→ Exercise details:
Please set down every line of the records below exactly, without the pictures.

[Dataset entries]
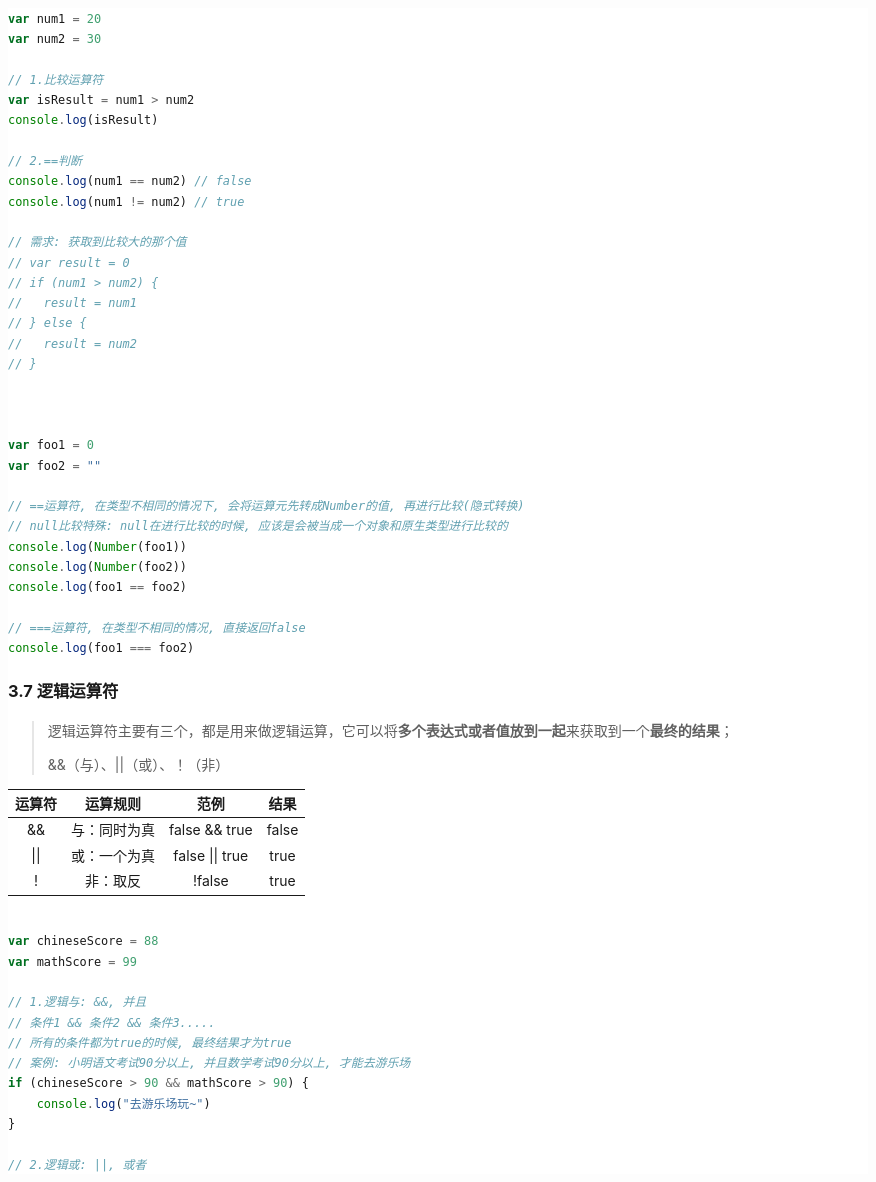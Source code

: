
 ```js
var num1 = 20
var num2 = 30

// 1.比较运算符
var isResult = num1 > num2
console.log(isResult)

// 2.==判断
console.log(num1 == num2) // false
console.log(num1 != num2) // true

// 需求: 获取到比较大的那个值
// var result = 0
// if (num1 > num2) {
//   result = num1
// } else {
//   result = num2
// }



var foo1 = 0
var foo2 = ""

// ==运算符, 在类型不相同的情况下, 会将运算元先转成Number的值, 再进行比较(隐式转换)
// null比较特殊: null在进行比较的时候, 应该是会被当成一个对象和原生类型进行比较的
console.log(Number(foo1))
console.log(Number(foo2))
console.log(foo1 == foo2)

// ===运算符, 在类型不相同的情况, 直接返回false
console.log(foo1 === foo2)
```



### 3.7 逻辑运算符

> 逻辑运算符主要有三个，都是用来做逻辑运算，它可以将**多个表达式或者值放到一起**来获取到一个**最终的结果**；
>
> &&（与）、||（或）、！（非）



| **运算符** | **运算规则** |    **范例**     | **结果** |
| :--------: | :----------: | :-------------: | :------: |
|     &&     | 与：同时为真 |  false && true  |  false   |
|    \|\|    | 或：一个为真 | false \|\| true |   true   |
|     !      |   非：取反   |     !false      |   true   |

```js

var chineseScore = 88
var mathScore = 99

// 1.逻辑与: &&, 并且
// 条件1 && 条件2 && 条件3.....
// 所有的条件都为true的时候, 最终结果才为true
// 案例: 小明语文考试90分以上, 并且数学考试90分以上, 才能去游乐场
if (chineseScore > 90 && mathScore > 90) {
    console.log("去游乐场玩~")
}

// 2.逻辑或: ||, 或者
```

→ Written reply:
Source code

:
 ```js
var num1 = 20
var num2 = 30

// 1.比较运算符
var isResult = num1 > num2
console.log(isResult)

// 2.==判断
console.log(num1 == num2) // false
console.log(num1 != num2) // true

// 需求: 获取到比较大的那个值
// var result = 0
// if (num1 > num2) {
//   result = num1
// } else {
//   result = num2
// }



var foo1 = 0
var foo2 = ""

// ==运算符, 在类型不相同的情况下, 会将运算元先转成Number的值, 再进行比较(隐式转换)
// null比较特殊: null在进行比较的时候, 应该是会被当成一个对象和原生类型进行比较的
console.log(Number(foo1))
console.log(Number(foo2))
console.log(foo1 == foo2)

// ===运算符, 在类型不相同的情况, 直接返回false
console.log(foo1 === foo2)
```



### 3.7 逻辑运算符

> 逻辑运算符主要有三个，都是用来做逻辑运算，它可以将**多个表达式或者值放到一起**来获取到一个**最终的结果**；
>
> &&（与）、||（或）、！（非）



| **运算符** | **运算规则** |    **范例**     | **结果** |
| :--------: | :----------: | :-------------: | :------: |
|     &&     | 与：同时为真 |  false && true  |  false   |
|    \|\|    | 或：一个为真 | false \|\| true |   true   |
|     !      |   非：取反   |     !false      |   true   |

```js

var chineseScore = 88
var mathScore = 99

// 1.逻辑与: &&, 并且
// 条件1 && 条件2 && 条件3.....
// 所有的条件都为true的时候, 最终结果才为true
// 案例: 小明语文考试90分以上, 并且数学考试90分以上, 才能去游乐场
if (chineseScore > 90 && mathScore > 90) {
    console.log("去游乐场玩~")
}

// 2.逻辑或: ||, 或者
```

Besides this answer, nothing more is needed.